Output only the entries, exactly as given, without the pictures.
■ ■ ■ ■ ■ ■ ■
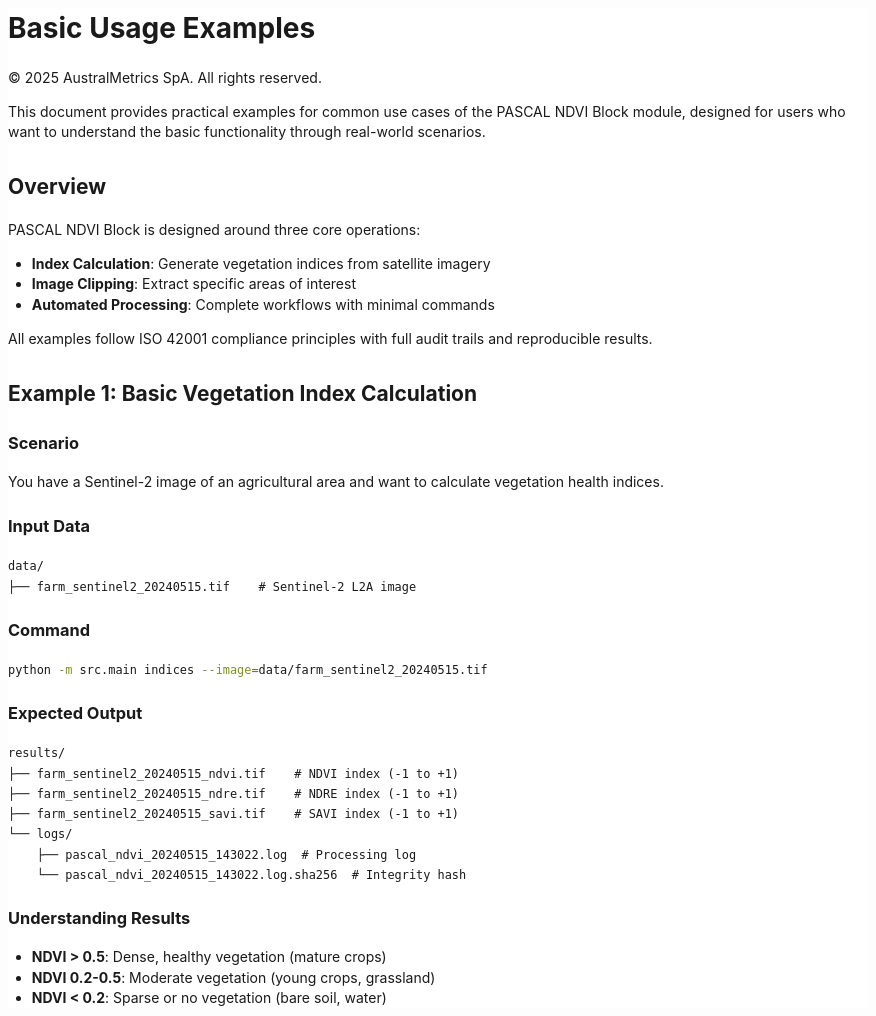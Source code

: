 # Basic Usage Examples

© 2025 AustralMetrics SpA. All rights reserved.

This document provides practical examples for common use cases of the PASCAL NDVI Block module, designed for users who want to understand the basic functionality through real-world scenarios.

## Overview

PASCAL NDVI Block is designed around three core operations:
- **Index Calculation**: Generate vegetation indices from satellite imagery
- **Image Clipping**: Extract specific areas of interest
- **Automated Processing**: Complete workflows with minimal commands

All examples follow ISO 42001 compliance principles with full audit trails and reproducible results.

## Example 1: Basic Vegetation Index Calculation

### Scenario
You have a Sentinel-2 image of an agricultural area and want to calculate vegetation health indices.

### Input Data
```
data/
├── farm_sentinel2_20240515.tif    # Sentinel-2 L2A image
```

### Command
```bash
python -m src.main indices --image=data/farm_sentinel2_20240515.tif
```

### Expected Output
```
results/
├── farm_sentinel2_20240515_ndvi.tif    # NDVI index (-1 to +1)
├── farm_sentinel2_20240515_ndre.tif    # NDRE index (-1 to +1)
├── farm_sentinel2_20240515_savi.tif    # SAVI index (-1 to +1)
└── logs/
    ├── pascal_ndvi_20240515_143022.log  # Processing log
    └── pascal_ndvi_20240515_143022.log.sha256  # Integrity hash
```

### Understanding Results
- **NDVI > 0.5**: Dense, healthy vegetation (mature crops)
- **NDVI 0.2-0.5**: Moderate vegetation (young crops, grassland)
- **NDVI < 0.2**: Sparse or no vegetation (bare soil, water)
■ ■ ■ ■ ■ ■ ■
(TASK RESPONSE)
Source code

: # Basic Usage Examples

© 2025 AustralMetrics SpA. All rights reserved.

This document provides practical examples for common use cases of the PASCAL NDVI Block module, designed for users who want to understand the basic functionality through real-world scenarios.

## Overview

PASCAL NDVI Block is designed around three core operations:
- **Index Calculation**: Generate vegetation indices from satellite imagery
- **Image Clipping**: Extract specific areas of interest
- **Automated Processing**: Complete workflows with minimal commands

All examples follow ISO 42001 compliance principles with full audit trails and reproducible results.

## Example 1: Basic Vegetation Index Calculation

### Scenario
You have a Sentinel-2 image of an agricultural area and want to calculate vegetation health indices.

### Input Data
```
data/
├── farm_sentinel2_20240515.tif    # Sentinel-2 L2A image
```

### Command
```bash
python -m src.main indices --image=data/farm_sentinel2_20240515.tif
```

### Expected Output
```
results/
├── farm_sentinel2_20240515_ndvi.tif    # NDVI index (-1 to +1)
├── farm_sentinel2_20240515_ndre.tif    # NDRE index (-1 to +1)
├── farm_sentinel2_20240515_savi.tif    # SAVI index (-1 to +1)
└── logs/
    ├── pascal_ndvi_20240515_143022.log  # Processing log
    └── pascal_ndvi_20240515_143022.log.sha256  # Integrity hash
```

### Understanding Results
- **NDVI > 0.5**: Dense, healthy vegetation (mature crops)
- **NDVI 0.2-0.5**: Moderate vegetation (young crops, grassland)
- **NDVI < 0.2**: Sparse or no vegetation (bare soil, water)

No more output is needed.